Error handling in the Services/Mediation/ESB layer

Enterprise Service Bus (ESB) layer is at the core of typical enterprise SOA stack.  This layer supports the transformation and routing capabilities required off of the enterprise re-usable services. Components in this layer provide a well defined interface to the various provider implementations such as existing underlying assets and partner or vendor based services, by applying appropriate message and protocol transformations. Error handling by the mediation components mostly involves transforming the provider error structures into well defined error structures defined in the context of business domain. These components also could handle applying some complex transformation and mapping rules on the errors returned from the backend functional components to provide more simplified error info to the service consumers within the enterprise.

  • Transform provider error codes - It is possible that different service providers return service errors using different semantics. The range could involve anywhere from popular SOAP faults to very proprietary structures.
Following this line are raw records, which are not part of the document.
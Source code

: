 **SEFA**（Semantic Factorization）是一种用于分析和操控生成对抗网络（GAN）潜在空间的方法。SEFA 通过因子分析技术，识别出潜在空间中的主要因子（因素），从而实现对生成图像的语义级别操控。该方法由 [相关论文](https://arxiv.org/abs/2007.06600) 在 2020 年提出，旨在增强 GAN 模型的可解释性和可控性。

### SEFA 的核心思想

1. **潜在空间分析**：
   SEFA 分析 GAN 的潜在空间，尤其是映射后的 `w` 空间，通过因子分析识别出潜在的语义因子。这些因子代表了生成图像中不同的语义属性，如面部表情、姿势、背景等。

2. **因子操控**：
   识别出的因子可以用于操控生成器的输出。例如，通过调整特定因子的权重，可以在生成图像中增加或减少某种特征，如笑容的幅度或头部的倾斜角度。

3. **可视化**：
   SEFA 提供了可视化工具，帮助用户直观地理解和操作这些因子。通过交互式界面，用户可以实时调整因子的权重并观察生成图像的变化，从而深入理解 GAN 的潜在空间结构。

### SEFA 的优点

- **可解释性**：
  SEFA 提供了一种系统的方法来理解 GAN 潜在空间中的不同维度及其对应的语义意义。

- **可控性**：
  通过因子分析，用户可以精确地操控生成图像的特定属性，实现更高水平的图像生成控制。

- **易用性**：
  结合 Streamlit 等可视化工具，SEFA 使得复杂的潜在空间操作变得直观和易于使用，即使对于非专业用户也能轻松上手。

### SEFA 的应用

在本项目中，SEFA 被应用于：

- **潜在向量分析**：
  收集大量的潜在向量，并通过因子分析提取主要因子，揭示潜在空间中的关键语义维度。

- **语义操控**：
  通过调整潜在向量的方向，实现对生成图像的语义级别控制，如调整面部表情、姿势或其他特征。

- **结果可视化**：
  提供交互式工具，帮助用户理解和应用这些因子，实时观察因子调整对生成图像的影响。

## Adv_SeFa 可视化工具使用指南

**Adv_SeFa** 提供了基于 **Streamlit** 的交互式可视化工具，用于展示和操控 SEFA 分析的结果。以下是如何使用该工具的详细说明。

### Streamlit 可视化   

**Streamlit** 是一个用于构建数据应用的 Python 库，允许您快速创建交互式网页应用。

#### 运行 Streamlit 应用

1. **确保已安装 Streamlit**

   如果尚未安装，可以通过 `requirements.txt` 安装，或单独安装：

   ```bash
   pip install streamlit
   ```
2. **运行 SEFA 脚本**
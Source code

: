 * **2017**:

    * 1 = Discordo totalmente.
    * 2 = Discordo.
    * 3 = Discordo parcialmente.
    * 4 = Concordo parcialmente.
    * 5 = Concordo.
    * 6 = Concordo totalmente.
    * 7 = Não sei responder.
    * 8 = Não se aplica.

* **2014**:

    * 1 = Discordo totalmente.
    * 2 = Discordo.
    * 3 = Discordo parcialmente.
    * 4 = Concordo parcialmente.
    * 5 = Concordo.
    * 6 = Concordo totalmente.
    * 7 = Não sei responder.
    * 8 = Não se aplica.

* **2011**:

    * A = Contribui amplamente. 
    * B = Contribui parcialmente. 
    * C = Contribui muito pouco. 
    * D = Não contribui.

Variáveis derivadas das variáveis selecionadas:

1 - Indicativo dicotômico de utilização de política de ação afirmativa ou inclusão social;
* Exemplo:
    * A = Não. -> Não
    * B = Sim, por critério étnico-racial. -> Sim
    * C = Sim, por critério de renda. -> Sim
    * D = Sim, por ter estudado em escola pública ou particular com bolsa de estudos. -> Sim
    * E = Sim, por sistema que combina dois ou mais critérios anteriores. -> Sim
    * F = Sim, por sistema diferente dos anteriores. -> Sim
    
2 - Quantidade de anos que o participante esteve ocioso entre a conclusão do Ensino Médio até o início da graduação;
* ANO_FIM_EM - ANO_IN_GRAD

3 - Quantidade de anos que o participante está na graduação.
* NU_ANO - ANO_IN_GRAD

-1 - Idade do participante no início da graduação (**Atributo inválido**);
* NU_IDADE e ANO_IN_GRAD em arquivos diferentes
Appropriate transformation rules can be applied here so that re-usable enterprise services return errors in a more consistent manner that enterprise applications could easily parse and implement appropriate handlers.
  • Filter sensitive information – When internal service components throw fatal errors, the stack trace often contains sensitive information such as protocols used, server ips, etc. Appropriate filtering rules are to be established in this layer to filter any sensitive information in the stack trace. This strategy becomes all the more important when service responses are to be given out over the trusted networks.
  • Trapping application errors - Any kind of technical errors experienced by the service components such as resource unavailability or some runtime exceptions etc. are to be transformed into a simple technical error messages. If native components did not log these errors, then mediation layers could pass all the stack trace info into logging but only return a generic text message back to the service consumer informing about temporary service unavailability.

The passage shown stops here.